→ **REQUIRED ACTION**:
An exact reproduction of the lines from the one with "- FAST-FORWARD MERGE" to the end of the data below is required. No other lines may be included.

==========

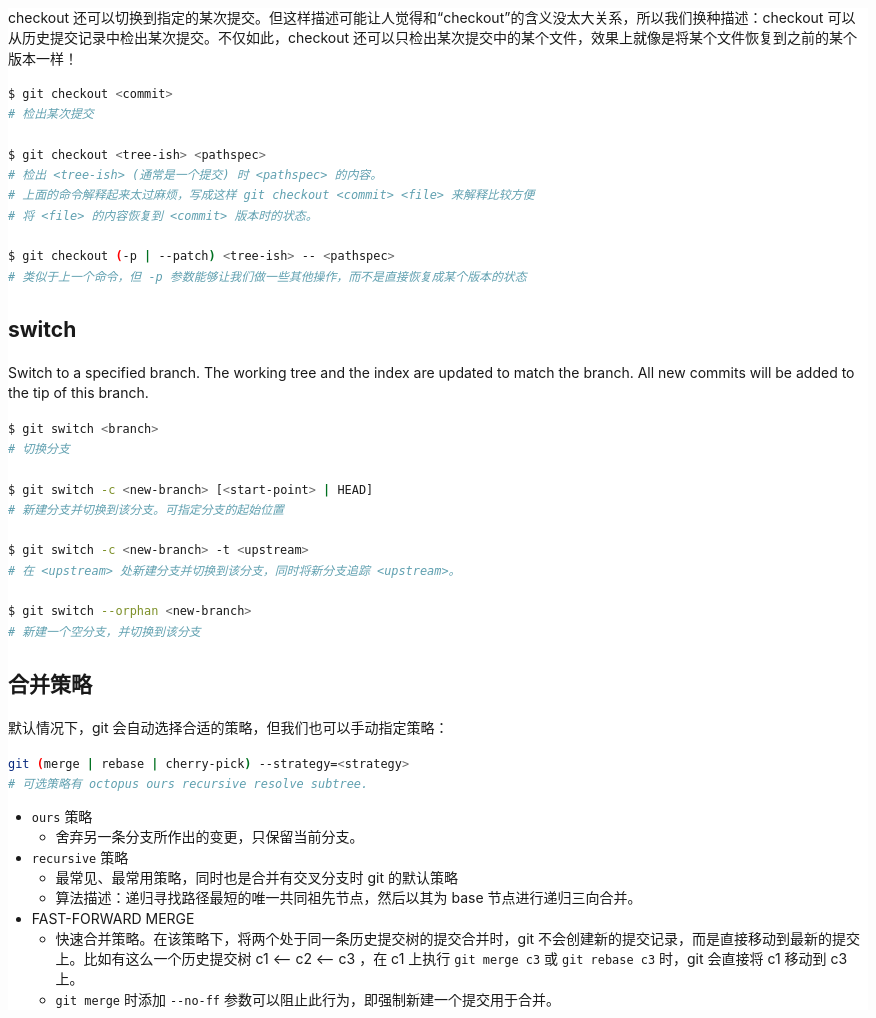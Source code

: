 checkout 还可以切换到指定的某次提交。但这样描述可能让人觉得和“checkout”的含义没太大关系，所以我们换种描述：checkout 可以从历史提交记录中检出某次提交。不仅如此，checkout 还可以只检出某次提交中的某个文件，效果上就像是将某个文件恢复到之前的某个版本一样！

```sh
$ git checkout <commit>
# 检出某次提交

$ git checkout <tree-ish> <pathspec>
# 检出 <tree-ish> (通常是一个提交) 时 <pathspec> 的内容。
# 上面的命令解释起来太过麻烦，写成这样 git checkout <commit> <file> 来解释比较方便
# 将 <file> 的内容恢复到 <commit> 版本时的状态。

$ git checkout (-p | --patch) <tree-ish> -- <pathspec>
# 类似于上一个命令，但 -p 参数能够让我们做一些其他操作，而不是直接恢复成某个版本的状态
```

## switch

Switch to a specified branch. The working tree and the index are updated to match the branch. All new commits will be added to the tip of this branch.

```sh
$ git switch <branch>
# 切换分支

$ git switch -c <new-branch> [<start-point> | HEAD]
# 新建分支并切换到该分支。可指定分支的起始位置

$ git switch -c <new-branch> -t <upstream>
# 在 <upstream> 处新建分支并切换到该分支，同时将新分支追踪 <upstream>。

$ git switch --orphan <new-branch>
# 新建一个空分支，并切换到该分支
```

## 合并策略

默认情况下，git 会自动选择合适的策略，但我们也可以手动指定策略：

```sh
git (merge | rebase | cherry-pick) --strategy=<strategy>
# 可选策略有 octopus ours recursive resolve subtree.
```

- `ours` 策略
    - 舍弃另一条分支所作出的变更，只保留当前分支。
- `recursive` 策略
    - 最常见、最常用策略，同时也是合并有交叉分支时 git 的默认策略
    - 算法描述：递归寻找路径最短的唯一共同祖先节点，然后以其为 base 节点进行递归三向合并。
- FAST-FORWARD MERGE
    - 快速合并策略。在该策略下，将两个处于同一条历史提交树的提交合并时，git 不会创建新的提交记录，而是直接移动到最新的提交上。比如有这么一个历史提交树 c1 <—— c2 <—— c3 ，在 c1 上执行 `git merge c3` 或 `git rebase c3` 时，git 会直接将 c1 移动到 c3 上。
    - `git merge` 时添加 `--no-ff` 参数可以阻止此行为，即强制新建一个提交用于合并。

==========

→ **EXERCISE RESULT**:
- FAST-FORWARD MERGE
    - 快速合并策略。在该策略下，将两个处于同一条历史提交树的提交合并时，git 不会创建新的提交记录，而是直接移动到最新的提交上。比如有这么一个历史提交树 c1 <—— c2 <—— c3 ，在 c1 上执行 `git merge c3` 或 `git rebase c3` 时，git 会直接将 c1 移动到 c3 上。
    - `git merge` 时添加 `--no-ff` 参数可以阻止此行为，即强制新建一个提交用于合并。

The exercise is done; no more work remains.